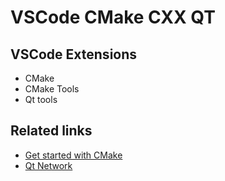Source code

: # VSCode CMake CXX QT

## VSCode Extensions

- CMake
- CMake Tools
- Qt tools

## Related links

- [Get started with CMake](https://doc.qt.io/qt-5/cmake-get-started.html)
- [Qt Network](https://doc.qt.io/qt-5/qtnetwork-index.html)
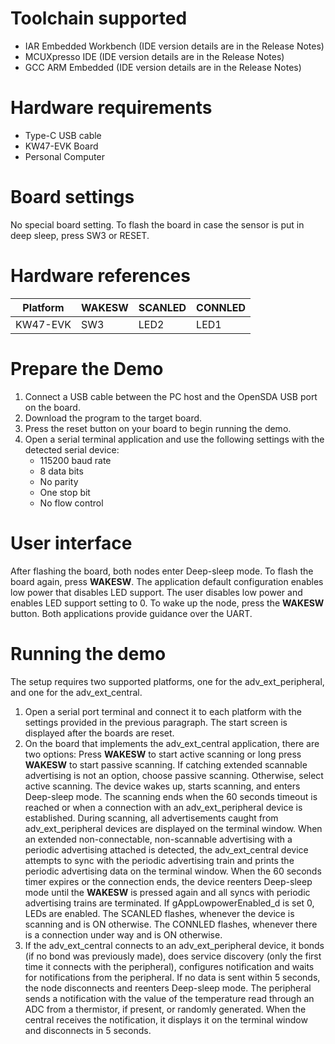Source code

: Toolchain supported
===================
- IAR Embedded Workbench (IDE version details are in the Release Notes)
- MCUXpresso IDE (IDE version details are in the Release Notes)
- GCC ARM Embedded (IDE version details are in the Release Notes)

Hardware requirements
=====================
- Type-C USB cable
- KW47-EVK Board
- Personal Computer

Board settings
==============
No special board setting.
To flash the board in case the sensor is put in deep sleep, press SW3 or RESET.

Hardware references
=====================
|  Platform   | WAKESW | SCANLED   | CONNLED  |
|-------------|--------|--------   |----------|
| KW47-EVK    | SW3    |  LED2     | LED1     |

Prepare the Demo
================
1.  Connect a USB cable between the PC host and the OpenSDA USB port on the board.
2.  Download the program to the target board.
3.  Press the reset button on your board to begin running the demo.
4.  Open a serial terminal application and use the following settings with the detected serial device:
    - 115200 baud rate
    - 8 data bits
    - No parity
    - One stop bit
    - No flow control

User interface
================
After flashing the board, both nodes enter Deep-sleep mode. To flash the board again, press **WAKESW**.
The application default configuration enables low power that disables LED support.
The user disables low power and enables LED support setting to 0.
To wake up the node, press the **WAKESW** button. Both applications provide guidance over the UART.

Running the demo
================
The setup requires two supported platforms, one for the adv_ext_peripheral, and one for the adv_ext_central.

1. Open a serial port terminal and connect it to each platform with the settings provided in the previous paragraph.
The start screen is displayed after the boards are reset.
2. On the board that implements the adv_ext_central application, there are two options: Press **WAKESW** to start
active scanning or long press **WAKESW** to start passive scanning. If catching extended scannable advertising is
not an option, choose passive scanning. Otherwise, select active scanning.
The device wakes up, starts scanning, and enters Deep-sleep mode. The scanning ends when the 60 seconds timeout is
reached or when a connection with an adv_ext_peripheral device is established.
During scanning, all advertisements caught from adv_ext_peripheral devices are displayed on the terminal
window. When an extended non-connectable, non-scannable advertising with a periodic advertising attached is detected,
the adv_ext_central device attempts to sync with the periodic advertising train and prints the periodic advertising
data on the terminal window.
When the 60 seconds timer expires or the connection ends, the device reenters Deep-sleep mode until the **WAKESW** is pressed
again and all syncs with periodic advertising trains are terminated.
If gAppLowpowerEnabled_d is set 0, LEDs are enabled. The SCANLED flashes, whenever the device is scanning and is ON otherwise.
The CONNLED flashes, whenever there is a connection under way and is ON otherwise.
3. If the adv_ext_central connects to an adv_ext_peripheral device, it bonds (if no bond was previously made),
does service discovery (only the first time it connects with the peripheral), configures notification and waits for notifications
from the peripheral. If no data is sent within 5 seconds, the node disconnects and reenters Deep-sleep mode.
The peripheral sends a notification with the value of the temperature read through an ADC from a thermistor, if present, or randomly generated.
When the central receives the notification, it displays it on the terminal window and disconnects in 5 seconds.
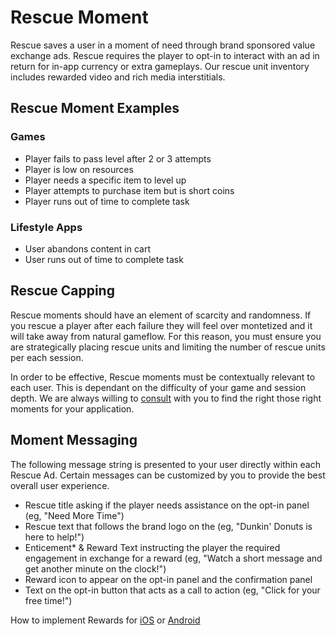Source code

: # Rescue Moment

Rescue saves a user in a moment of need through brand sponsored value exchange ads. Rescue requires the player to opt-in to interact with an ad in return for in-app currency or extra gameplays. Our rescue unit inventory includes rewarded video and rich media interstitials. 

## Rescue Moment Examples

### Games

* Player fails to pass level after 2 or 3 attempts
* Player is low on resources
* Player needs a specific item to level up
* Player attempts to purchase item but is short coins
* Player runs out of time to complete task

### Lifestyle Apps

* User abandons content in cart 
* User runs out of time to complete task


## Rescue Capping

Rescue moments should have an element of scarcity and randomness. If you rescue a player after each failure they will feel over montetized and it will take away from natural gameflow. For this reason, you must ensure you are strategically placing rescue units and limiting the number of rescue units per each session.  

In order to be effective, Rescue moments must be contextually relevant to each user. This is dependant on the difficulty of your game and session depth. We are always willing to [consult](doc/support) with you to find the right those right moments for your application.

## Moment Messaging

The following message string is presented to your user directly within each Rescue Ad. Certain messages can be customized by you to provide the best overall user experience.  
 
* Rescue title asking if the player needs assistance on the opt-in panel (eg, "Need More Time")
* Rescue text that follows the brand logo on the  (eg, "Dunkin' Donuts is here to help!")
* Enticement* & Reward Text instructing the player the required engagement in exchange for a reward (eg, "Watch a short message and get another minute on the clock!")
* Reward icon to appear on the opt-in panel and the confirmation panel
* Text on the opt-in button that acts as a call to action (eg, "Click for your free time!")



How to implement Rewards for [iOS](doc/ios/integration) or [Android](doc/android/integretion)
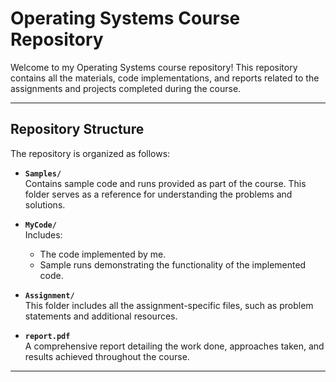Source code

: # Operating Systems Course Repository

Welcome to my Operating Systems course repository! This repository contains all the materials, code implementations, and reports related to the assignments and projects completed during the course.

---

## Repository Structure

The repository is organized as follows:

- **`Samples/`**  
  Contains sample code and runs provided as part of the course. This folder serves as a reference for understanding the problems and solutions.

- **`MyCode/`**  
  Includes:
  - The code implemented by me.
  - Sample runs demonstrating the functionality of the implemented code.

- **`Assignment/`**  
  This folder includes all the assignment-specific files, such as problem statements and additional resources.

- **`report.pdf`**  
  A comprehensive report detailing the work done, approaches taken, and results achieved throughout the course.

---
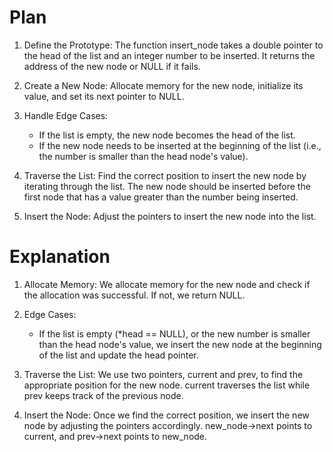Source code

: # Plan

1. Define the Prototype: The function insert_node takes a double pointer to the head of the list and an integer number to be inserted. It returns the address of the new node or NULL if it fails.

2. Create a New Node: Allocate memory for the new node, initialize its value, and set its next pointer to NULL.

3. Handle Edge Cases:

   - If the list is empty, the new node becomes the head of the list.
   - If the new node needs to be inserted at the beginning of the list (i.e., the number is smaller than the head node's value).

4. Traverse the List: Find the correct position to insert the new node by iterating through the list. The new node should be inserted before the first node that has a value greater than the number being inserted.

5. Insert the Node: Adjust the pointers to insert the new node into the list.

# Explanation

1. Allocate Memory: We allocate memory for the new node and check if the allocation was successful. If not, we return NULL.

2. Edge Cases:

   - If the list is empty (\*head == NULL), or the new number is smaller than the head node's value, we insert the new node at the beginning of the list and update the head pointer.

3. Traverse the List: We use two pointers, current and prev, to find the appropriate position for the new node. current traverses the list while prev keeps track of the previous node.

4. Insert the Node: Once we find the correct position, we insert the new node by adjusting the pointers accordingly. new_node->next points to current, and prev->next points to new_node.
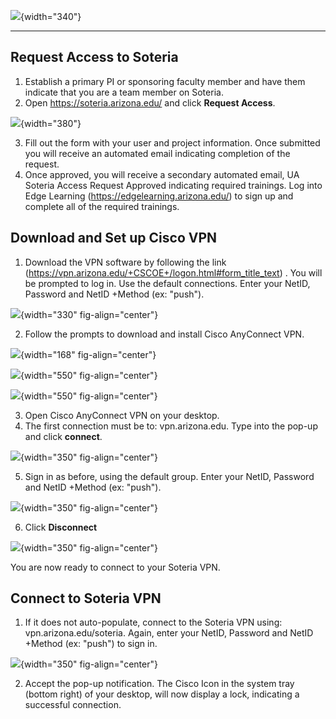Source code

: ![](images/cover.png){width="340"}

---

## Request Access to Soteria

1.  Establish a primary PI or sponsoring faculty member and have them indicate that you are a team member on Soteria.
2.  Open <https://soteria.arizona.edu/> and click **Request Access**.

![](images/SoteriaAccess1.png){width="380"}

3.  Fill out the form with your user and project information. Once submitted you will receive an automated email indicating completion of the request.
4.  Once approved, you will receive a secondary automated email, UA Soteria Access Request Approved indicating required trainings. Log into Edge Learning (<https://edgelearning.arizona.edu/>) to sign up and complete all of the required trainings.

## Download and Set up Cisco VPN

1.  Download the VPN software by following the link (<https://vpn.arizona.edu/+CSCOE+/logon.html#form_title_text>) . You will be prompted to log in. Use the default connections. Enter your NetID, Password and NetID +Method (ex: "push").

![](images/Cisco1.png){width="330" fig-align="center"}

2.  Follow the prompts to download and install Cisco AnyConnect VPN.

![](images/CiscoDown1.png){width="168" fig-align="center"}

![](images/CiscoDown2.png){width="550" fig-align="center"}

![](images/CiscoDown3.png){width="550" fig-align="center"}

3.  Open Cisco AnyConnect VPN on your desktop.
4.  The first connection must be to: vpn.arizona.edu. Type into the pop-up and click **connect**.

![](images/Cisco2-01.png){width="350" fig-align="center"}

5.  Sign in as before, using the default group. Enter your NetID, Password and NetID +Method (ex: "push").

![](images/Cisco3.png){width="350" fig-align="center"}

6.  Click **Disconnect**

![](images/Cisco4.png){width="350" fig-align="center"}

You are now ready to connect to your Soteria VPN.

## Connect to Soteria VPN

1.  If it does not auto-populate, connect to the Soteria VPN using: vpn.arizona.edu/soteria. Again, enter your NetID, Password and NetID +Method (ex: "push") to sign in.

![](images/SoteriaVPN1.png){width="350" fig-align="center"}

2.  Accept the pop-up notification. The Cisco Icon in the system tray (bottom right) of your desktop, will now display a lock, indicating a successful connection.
■ ■ ■
DIRECTIONS FOR THIS TASK:
What are the lines, exactly as written above, from the line with "not an option, choose" to the line with "data on the terminal window.", both included? Output only those.

RESPONSE AREA:
not an option, choose passive scanning. Otherwise, select active scanning.
The device wakes up, starts scanning, and enters Deep-sleep mode. The scanning ends when the 60 seconds timeout is
reached or when a connection with an adv_ext_peripheral device is established.
During scanning, all advertisements caught from adv_ext_peripheral devices are displayed on the terminal
window. When an extended non-connectable, non-scannable advertising with a periodic advertising attached is detected,
the adv_ext_central device attempts to sync with the periodic advertising train and prints the periodic advertising
data on the terminal window.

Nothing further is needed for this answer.